These nutty and fudgy chocolate chip cookies contain good-for-you ingredients so you can feel better about indulging. It’s the perfect treat to make (and eat!) with kids! {Jump to Recipe}
When my son was in kindergarten, made one recipe per month from scratch as part of their curriculum. During the year, they made these fudgy chocolate chip cookies, and when he came back home that night, he requested we’d make them again. Although I already had a pretty sizeable list of go-to chocolate chip cookie recipes, we fell in love with this version of the CCC for its intense chocolatey flavor and the added crunch of the nuts. I adapted the school recipe to use less sugar and more good-for-you ingredients, but the resulting cookies are just as gooey, fudgy, and satisfying.

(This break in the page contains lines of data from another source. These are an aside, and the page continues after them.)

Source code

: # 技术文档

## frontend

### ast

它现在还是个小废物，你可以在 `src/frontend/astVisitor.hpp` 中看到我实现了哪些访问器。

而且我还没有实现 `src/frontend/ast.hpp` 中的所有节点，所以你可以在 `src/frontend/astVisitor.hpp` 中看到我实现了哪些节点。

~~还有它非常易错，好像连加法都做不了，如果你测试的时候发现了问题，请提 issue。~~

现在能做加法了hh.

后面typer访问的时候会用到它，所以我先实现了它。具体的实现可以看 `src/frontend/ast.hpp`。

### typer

Nutty and Fudgy Chocolate Chip Cookies
Prep
Cook
Total
Yield 36 cookies
These nutty and fudgy chocolate chip cookies contain good-for-you ingredients so you can feel better about indulging. It's the perfect treat to make (and eat!) with kids!
Ingredients
- 1 1/2 cups (195 g) whole wheat flour
- 1/2 cup (43 g) cocoa powder
- 1 tsp (5 ml) baking soda
- 1 tsp (5 ml) fine sea salt, or kosher salt
- 1 cup (227 g) butter, room temperature, or margarine
- 2/3 cup (133 g) granulated sugar
- 2/3 cup (147 g) packed brown sugar
- 1 tbsp (15 ml) vanilla extract
- 2 large eggs
- 1/4 cup (60 ml) milk
- 1 cup (113 g) coarsely chopped unsalted walnuts, pecans, toasted hazelnuts, or shelled pistachios
- 1 cup (170 g) dark chocolate chips (or milk chocolate chips)
Instructions
Preheat the oven to 350°F (180°C). Line two baking sheets with parchment paper.
In a small bowl, sift the flour, cocoa powder, baking soda, and salt. Set aside.

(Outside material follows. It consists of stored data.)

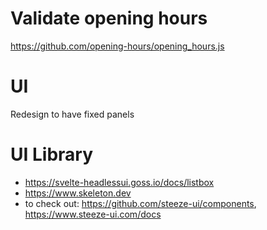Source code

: # Validate opening hours

https://github.com/opening-hours/opening_hours.js

# UI

Redesign to have fixed panels

# UI Library

- https://svelte-headlessui.goss.io/docs/listbox
- https://www.skeleton.dev
- to check out: https://github.com/steeze-ui/components, https://www.steeze-ui.com/docs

In a large bowl, beat together the butter, granulated sugar, brown sugar, and vanilla extract until smooth and fluffy. Incorporate the eggs one after the other. Add half of the dry ingredients, then beat on low just to combine. Incorporate the milk. Add the remaining dry ingredients and beat on low speed just until a few streaks of flour remain visible. Add the nuts and chocolate chips and mix just to incorporate.

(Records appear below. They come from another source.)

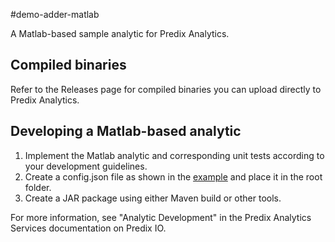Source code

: #demo-adder-matlab

A Matlab-based sample analytic for Predix Analytics.

## Compiled binaries
Refer to the Releases page for compiled binaries you can upload directly to Predix Analytics.

## Developing a Matlab-based analytic
1. Implement the Matlab analytic and corresponding unit tests according to your development guidelines.
2. Create a config.json file as shown in the [example](demo-adder-matlab-r2011b-impl/src/main/resources/config.json) and place it in the root folder.
3. Create a JAR package using either Maven build or other tools.

For more information, see "Analytic Development" in the Predix Analytics Services documentation on Predix IO.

Using a 1½ tbsp (22 ml) capacity cookie scoop (or a regular spoon), portion the dough, setting the mounds 2 in (5 cm) apart on the prepared baking sheets. (See freezing tips below.)
Bake for 12 minutes, or until the cookies are just set around the edges but still soft in the center. Transfer to a rack and let cool for 10 minutes (the cookies will finish setting as they cool.)
SERVING: Enjoy these fudgy chocolate chip cookies while they’re still warm and gooey. Reheat in the oven for a few minutes, or in the microwave for a few seconds, before serving.
STORAGE: Store these cookies in an airtight container at room temperature for up to 3 days.
FREEZING TIPS: Portion out all the cookie dough, setting the mounds close together on a parchment paper-lined baking sheet. Freeze overnight, then transfer to an airtight container or freezer-friendly storage bag. The cookie dough will keep, frozen, for up to 3 months. Bake the cookies from frozen, adding 1 to 2 minutes to the baking time.